--- WORK TASK ---
Please keep to the lines below from the one with "# Graph convolutional networks" through the one with "My attempt to", and restate them word for word, ends included.

--- INFORMATION PROVIDED ---

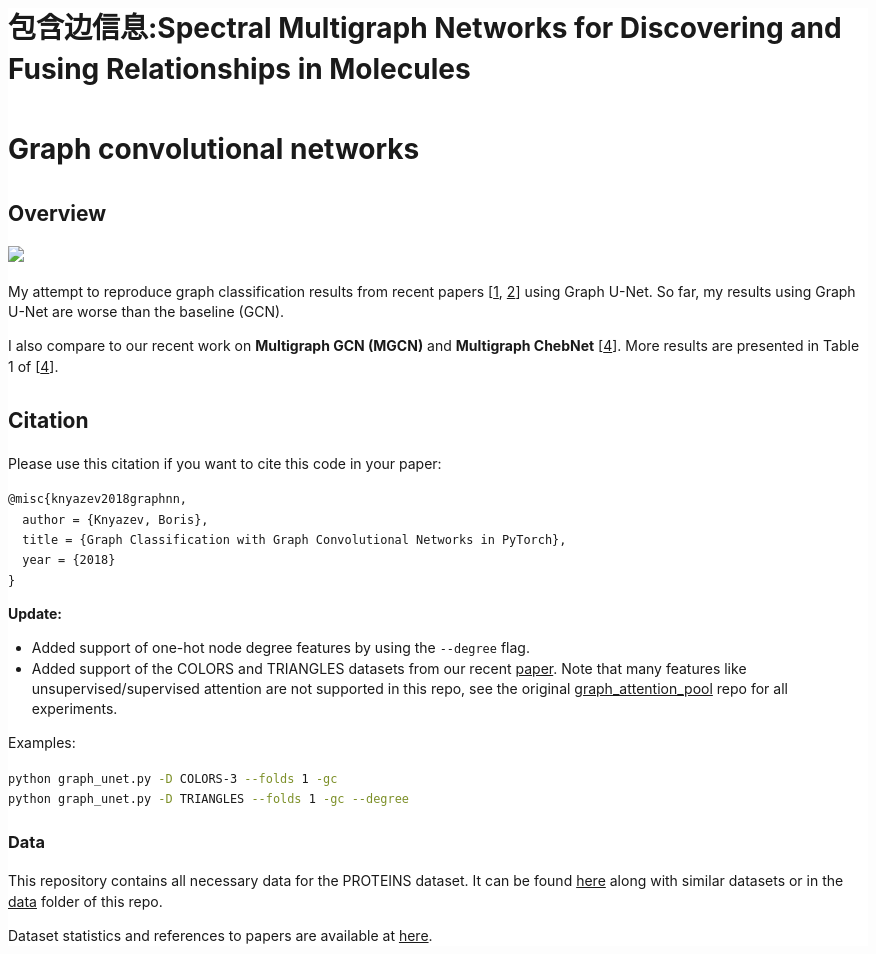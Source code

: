 # 包含边信息:Spectral Multigraph Networks for Discovering and Fusing Relationships in Molecules
# Graph convolutional networks

## Overview

<img src="figs/overview.png" height="192">

My attempt to reproduce graph classification results from recent papers [[1](https://openreview.net/forum?id=HJePRoAct7), [2](https://arxiv.org/abs/1811.01287)] using Graph U-Net. So far, my results using Graph U-Net are worse than the baseline (GCN).

I also compare to our recent work on **Multigraph GCN (MGCN)** and **Multigraph ChebNet** [[4](https://arxiv.org/abs/1811.09595)]. More results are presented in Table 1 of [[4](https://arxiv.org/abs/1811.09595)].

## Citation

Please use this citation if you want to cite this code in your paper:

```
@misc{knyazev2018graphnn,
  author = {Knyazev, Boris},
  title = {Graph Classification with Graph Convolutional Networks in PyTorch},
  year = {2018}
}
```

**Update:**

- Added support of one-hot node degree features by using the `--degree` flag.
- Added support of the COLORS and TRIANGLES datasets from our recent [paper](https://arxiv.org/abs/1905.02850).
Note that many features like unsupervised/supervised attention are not supported in this repo, see the original [graph_attention_pool](https://github.com/bknyaz/graph_attention_pool) repo for all experiments.

Examples:

```bash
python graph_unet.py -D COLORS-3 --folds 1 -gc
python graph_unet.py -D TRIANGLES --folds 1 -gc --degree
```

### Data
This repository contains all necessary data for the PROTEINS dataset. It can be found [here](https://ls11-www.cs.tu-dortmund.de/people/morris/graphkerneldatasets/) along with similar datasets or in the [data](data) folder of this repo.

Dataset statistics and references to papers are available at [here](https://ls11-www.cs.tu-dortmund.de/staff/morris/graphkerneldatasets).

--- WRITTEN ANSWER ---
# Graph convolutional networks

## Overview

<img src="figs/overview.png" height="192">

My attempt to reproduce graph classification results from recent papers [[1](https://openreview.net/forum?id=HJePRoAct7), [2](https://arxiv.org/abs/1811.01287)] using Graph U-Net. So far, my results using Graph U-Net are worse than the baseline (GCN).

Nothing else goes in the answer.